Pratchett’s writing might evoke in me the kind of joy that makes me want to shout, “Do it again!”… but he didn’t. He gave us enough of what we wanted to satisfy us, but he relieved the potential for monotony by always changing just enough to keep us excited.

It’s easy to think of Pratchett as an author who wrote that sort of stuff, for some value of ‘that sort of stuff’. It’s easy to think that in part because we’re always told that, always being told what Discworld ‘is’, but also because when you read Pratchett you always know you’re reading Pratchett. But what ‘Pratchett’ entailed never really stayed the same.

I’m not sure I noticed this before, but it’s become very evident now that I’m re-reading the series in order. So far I’m up to The Fifth Elephant – and believe you me, the world of The Fifth Elephant is nothing like the world of The Colour of Magic. Those two worlds could not co-exist.

The nature of the world changed; the emphases changed. The style of writing changed. Sometimes it changed over long stretches of time, gradually, through evolution; sometimes it changed from book to book, as the author’s fancy took him. Sometimes, as in the case of Reaper Man, it changed from page to page within a book.

Terry Pratchett was a protean author, who could exude his talent and distinctive voice into many different moulds. As a result, he could appeal to many different readers, and to the same reader in many different moods.

It’s easy to remember that Pratchett was brilliant. It’s harder to remember how many things he was brilliant at. The sheer fun of the lunacy of The Colour of Magic, the admiration for the layers of puns and literary references, that’s all totally different from what moved me to tears at the end of Reaper Man. Those two modes of writing hardly seem like they should be able to exist in the same universe. And that tragic voice is nothing in the slightest like the hilarious comedy routine of the Faculty in The Last Continent. None of these things are like the booming grandeur of the set piece scenes in Small God – or the quiet, sad reflections of an old woman in Lords and Ladies. None of those things are like the drama of a nearly-naked man hunted through the snow by a pack of werewolves in The Fifth Elephant. None of these things are like the moment when you realise howdunnit in Feet of Clay. And I don’t think that any of these things are really quite like the restless, intelligent YA adventure of Only You Can Save Mankind.

If Terry Pratchett hadn’t found Discworld, hadn’t settled on Discworld, he could have written bestsellers in half a dozen different genres. In a way, he did.

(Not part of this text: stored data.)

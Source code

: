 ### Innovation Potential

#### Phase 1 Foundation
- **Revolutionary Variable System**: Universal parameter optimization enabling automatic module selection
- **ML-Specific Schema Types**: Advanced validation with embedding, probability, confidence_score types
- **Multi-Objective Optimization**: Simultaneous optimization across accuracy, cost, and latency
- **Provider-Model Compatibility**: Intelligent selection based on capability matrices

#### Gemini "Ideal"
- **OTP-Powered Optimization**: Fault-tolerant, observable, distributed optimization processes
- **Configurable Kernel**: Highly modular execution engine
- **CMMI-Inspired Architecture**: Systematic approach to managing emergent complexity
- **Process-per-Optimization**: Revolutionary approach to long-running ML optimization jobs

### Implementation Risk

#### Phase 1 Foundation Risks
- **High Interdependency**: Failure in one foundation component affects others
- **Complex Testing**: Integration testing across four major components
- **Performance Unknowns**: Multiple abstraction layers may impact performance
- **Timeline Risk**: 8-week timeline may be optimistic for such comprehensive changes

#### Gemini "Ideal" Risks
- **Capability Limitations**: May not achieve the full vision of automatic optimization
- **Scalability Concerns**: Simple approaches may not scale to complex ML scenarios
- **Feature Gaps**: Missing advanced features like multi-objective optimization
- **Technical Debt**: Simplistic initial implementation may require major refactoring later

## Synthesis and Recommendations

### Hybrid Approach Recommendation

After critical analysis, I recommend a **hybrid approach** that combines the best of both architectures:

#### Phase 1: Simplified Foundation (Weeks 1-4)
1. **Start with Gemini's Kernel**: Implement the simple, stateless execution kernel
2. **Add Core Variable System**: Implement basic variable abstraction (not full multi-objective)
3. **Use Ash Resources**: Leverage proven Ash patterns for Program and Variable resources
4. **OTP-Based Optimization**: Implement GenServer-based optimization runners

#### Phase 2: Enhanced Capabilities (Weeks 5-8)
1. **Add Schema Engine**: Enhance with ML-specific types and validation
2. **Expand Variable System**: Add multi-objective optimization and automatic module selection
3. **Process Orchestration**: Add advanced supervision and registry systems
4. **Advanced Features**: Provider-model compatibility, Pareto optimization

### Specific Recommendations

It’s just that this way they all come in matching covers.

 

 

  1. Terry Pratchett was a wonderful person

Of course, the public never really knows for sure what anyone is like. Perhaps in a few years darker stories might emerge about Pterry – I very much doubt it, but you can never say for sure. But for now, something that struck me on reading the internet’s outpouring of grief is that… well… nobody had anything bad to say about him. And of course, people tend not to be rude about people who have just died, but still, there’s usually some tone-deaf dissenter. And then I thought back and realised: I don’t think I’ve ever heard anybody say anything bad about Terry Pratchett. More than that: it seems as though everyone has good things to say about him.

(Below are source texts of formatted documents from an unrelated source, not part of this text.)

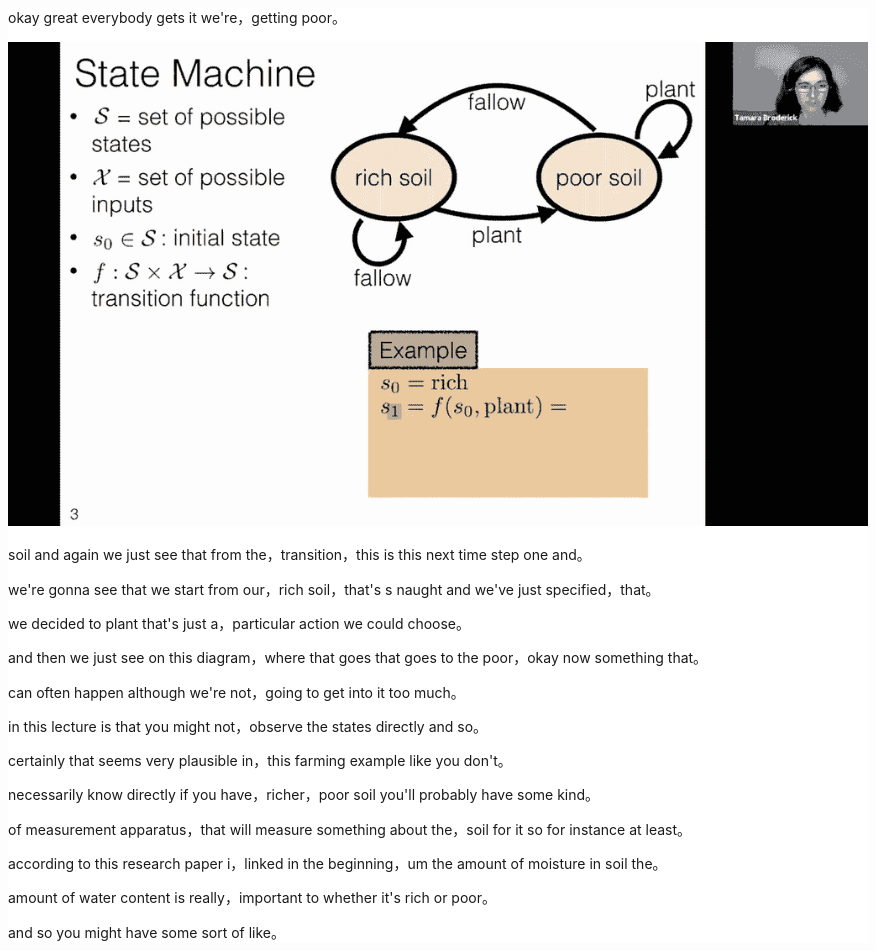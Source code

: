 okay great everybody gets it we're，getting poor。

![](img/2220f93cadcaca2dfe0e327d8d583653_33.png)

soil and again we just see that from the，transition，this is this next time step one and。

we're gonna see that we start from our，rich soil，that's s naught and we've just specified，that。

we decided to plant that's just a，particular action we could choose。

and then we just see on this diagram，where that goes that goes to the poor，okay now something that。

can often happen although we're not，going to get into it too much。

in this lecture is that you might not，observe the states directly and so。

certainly that seems very plausible in，this farming example like you don't。

necessarily know directly if you have，richer，poor soil you'll probably have some kind。

of measurement apparatus，that will measure something about the，soil for it so for instance at least。

according to this research paper i，linked in the beginning，um the amount of moisture in soil the。

amount of water content is really，important to whether it's rich or poor。

and so you might have some sort of like。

Every story about him meeting an author has him being interested and respectful, and often helpful or supportive. Occasional newspaper reports toyed with the idea that he might be bitter in the shadow of more temporarily lauded fantasy authors like Rowling and Pullman, or on behalf of his genre in the shadow of literary snobbery… but while perhaps there was a little wry displeasure there, from what I’ve seen he always made a point of directing any criticism at media coverage, rather than rival authors themselves.

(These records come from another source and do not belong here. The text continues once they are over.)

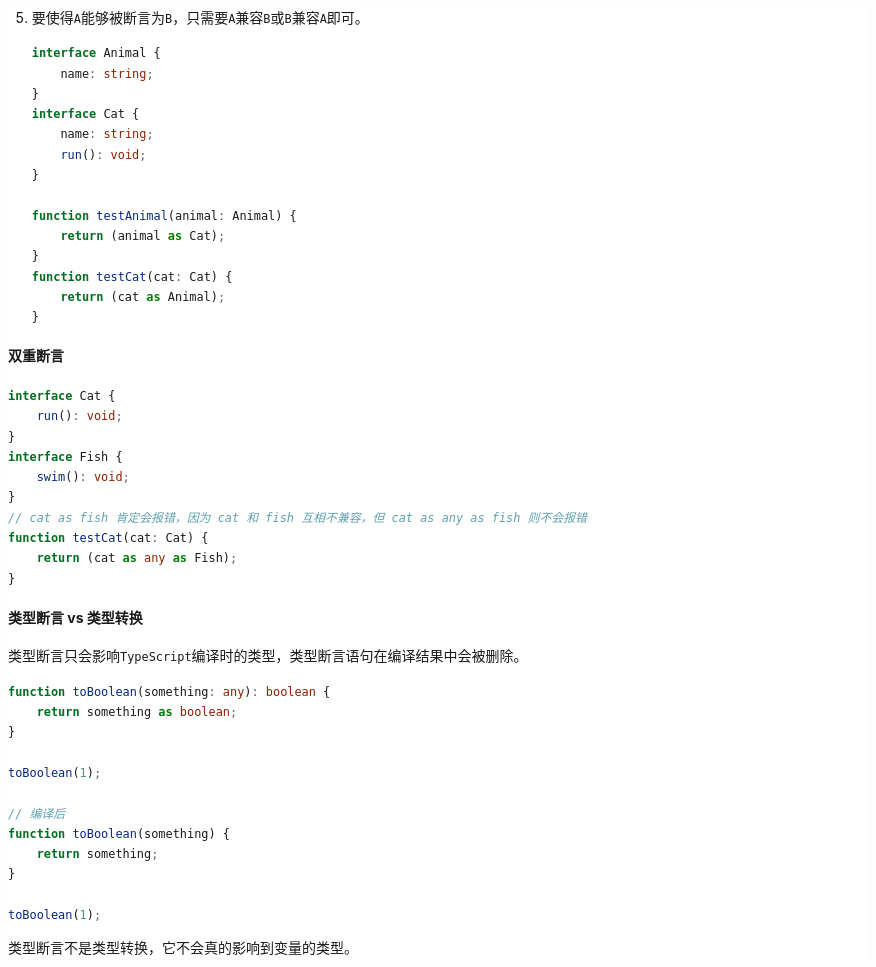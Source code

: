 5. 要使得`A`能够被断言为`B`，只需要`A`兼容`B`或`B`兼容`A`即可。

   ```typescript
   interface Animal {
       name: string;
   }
   interface Cat {
       name: string;
       run(): void;
   }
   
   function testAnimal(animal: Animal) {
       return (animal as Cat);
   }
   function testCat(cat: Cat) {
       return (cat as Animal);
   }
   ```

#### 双重断言

```typescript
interface Cat {
    run(): void;
}
interface Fish {
    swim(): void;
}
// cat as fish 肯定会报错，因为 cat 和 fish 互相不兼容，但 cat as any as fish 则不会报错
function testCat(cat: Cat) {
    return (cat as any as Fish);
}
```

#### 类型断言 vs 类型转换

类型断言只会影响`TypeScript`编译时的类型，类型断言语句在编译结果中会被删除。

```typescript
function toBoolean(something: any): boolean {
    return something as boolean;
}

toBoolean(1);

// 编译后
function toBoolean(something) {
    return something;
}

toBoolean(1);
```

类型断言不是类型转换，它不会真的影响到变量的类型。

Pterry met a lot of fans. A lot of fans. He went to a lot of conventions, did a lot of signings. Gave talks. And every fan I’ve heard talking about him has said how he seemed to try to make time for them personally (despite a hectic schedule). At signings, he would do his best to work to the end of the queue, long after the official end of the event. Fans who had brief conversations with him report how he remembered them when they met again years later. Reports of convention panels go on about how he listened to and argued civilly with other panellists, with fans, how he was polite to rude people and took strange people seriously without mockery. Not just in the flesh: Pterry was among the first generation of major novelists to engage seriously with his fans online, back in the days of usenet. And if anybody doesn’t remember usenet newsgroups, the idea that somebody could regularly participate in that environment and not be hated and hateful is refreshing and uplifting! He even responded to some non-trivial proportion of his monumental tide of fanmail.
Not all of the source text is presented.